[Saved entries]

┄┄┄┄┄┄┄┄┄┄┄┄┄┄┄┄┄┄┄┄

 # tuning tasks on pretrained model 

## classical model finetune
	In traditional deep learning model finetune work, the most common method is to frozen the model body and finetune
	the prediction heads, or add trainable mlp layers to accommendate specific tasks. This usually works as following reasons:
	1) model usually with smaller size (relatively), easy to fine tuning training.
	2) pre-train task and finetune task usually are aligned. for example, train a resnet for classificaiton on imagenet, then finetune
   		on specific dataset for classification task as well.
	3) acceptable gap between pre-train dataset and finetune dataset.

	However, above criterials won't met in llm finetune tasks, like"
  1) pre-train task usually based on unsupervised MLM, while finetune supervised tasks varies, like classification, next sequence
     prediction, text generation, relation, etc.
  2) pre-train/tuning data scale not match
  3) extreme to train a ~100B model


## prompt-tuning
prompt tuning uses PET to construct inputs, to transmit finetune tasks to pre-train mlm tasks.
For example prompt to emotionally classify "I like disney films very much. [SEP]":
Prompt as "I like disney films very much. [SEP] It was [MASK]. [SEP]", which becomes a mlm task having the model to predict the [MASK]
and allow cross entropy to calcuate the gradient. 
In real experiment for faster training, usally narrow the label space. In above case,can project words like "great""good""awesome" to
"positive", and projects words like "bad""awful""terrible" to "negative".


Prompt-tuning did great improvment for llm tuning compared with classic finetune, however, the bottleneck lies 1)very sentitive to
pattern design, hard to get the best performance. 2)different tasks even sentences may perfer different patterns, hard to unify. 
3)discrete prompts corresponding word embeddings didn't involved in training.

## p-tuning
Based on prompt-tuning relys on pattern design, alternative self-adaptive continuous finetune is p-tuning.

┄┄┄┄┄┄┄┄┄┄┄┄┄┄┄┄┄┄┄┄

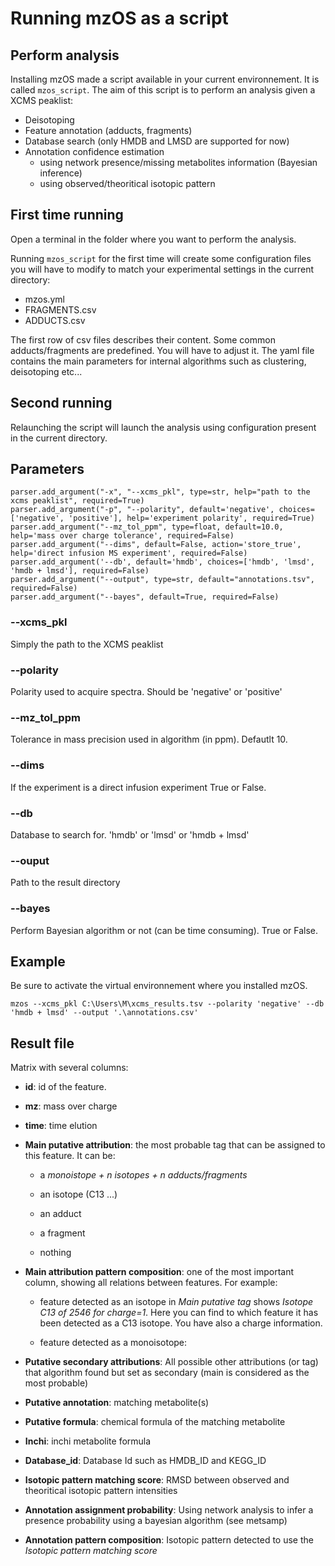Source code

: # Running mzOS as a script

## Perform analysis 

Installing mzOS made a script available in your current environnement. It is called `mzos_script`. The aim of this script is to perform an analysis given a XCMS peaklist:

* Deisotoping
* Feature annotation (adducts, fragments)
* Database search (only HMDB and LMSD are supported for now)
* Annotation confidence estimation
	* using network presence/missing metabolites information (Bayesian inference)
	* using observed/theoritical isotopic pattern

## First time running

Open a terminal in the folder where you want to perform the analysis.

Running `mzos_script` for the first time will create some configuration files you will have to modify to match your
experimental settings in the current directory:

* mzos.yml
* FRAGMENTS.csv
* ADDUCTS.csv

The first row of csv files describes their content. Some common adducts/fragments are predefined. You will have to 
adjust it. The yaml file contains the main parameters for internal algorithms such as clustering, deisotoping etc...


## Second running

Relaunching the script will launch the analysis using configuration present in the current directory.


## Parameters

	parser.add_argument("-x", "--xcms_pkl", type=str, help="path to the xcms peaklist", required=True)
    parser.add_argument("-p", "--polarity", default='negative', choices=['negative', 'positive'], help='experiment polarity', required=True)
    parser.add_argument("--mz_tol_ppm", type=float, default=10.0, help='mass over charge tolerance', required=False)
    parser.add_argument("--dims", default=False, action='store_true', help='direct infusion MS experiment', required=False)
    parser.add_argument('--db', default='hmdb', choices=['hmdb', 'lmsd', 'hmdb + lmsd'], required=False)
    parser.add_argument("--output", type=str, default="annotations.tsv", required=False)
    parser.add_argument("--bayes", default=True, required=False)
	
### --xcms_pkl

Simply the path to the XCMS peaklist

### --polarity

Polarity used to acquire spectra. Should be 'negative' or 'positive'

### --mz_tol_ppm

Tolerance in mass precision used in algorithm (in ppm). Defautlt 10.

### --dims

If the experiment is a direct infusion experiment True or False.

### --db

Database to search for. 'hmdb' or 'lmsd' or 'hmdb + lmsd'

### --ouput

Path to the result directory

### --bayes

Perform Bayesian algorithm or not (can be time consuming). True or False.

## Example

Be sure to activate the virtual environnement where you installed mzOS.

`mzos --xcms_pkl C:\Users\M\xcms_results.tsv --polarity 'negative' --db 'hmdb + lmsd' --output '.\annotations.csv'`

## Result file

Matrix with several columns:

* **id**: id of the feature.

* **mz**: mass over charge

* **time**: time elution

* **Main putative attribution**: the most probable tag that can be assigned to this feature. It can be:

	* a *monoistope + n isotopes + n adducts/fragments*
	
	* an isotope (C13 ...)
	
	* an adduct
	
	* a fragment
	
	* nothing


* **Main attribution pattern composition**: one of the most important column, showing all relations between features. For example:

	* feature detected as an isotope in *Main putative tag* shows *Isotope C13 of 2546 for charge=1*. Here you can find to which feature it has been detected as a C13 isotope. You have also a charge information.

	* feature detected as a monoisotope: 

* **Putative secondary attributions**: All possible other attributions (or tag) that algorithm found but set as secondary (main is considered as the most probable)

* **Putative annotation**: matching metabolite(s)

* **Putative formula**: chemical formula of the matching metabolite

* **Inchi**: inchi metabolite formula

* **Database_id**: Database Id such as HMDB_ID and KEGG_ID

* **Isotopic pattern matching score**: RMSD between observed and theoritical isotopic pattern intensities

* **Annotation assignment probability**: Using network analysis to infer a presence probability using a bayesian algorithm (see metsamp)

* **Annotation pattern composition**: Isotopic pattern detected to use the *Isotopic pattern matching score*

┄┄┄┄┄┄┄┄┄┄┄┄┄┄┄┄┄┄┄┄

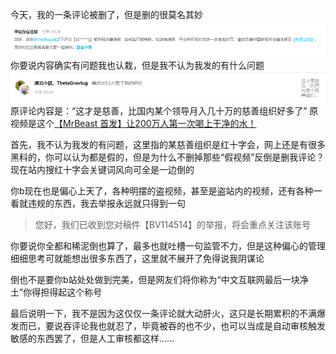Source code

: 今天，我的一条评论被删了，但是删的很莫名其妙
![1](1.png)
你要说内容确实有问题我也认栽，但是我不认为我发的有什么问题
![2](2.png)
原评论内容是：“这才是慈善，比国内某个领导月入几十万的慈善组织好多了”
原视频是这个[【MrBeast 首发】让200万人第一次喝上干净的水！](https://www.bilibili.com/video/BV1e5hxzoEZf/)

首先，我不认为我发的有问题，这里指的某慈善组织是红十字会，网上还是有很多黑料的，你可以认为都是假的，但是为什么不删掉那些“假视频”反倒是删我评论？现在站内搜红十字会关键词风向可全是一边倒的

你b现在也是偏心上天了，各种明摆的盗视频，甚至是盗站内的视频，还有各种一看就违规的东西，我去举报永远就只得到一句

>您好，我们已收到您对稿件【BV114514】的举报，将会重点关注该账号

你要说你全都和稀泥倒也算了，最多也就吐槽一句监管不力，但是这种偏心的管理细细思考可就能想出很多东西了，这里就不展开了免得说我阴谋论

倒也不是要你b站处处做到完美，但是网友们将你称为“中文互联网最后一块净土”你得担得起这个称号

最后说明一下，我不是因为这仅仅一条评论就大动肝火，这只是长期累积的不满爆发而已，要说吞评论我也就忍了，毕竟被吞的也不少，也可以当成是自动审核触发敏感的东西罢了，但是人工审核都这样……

┄┄┄┄┄┄┄┄┄┄┄┄┄┄┄┄┄┄┄┄

* Exercise aim:
The lines above starting at the one that contains "In real experiment" and ending at the one that contains "Based on prompt-tuning" must be transcribed exactly, and no other lines may appear.

* Task result:
In real experiment for faster training, usally narrow the label space. In above case,can project words like "great""good""awesome" to
"positive", and projects words like "bad""awful""terrible" to "negative".


Prompt-tuning did great improvment for llm tuning compared with classic finetune, however, the bottleneck lies 1)very sentitive to
pattern design, hard to get the best performance. 2)different tasks even sentences may perfer different patterns, hard to unify. 
3)discrete prompts corresponding word embeddings didn't involved in training.

## p-tuning
Based on prompt-tuning relys on pattern design, alternative self-adaptive continuous finetune is p-tuning.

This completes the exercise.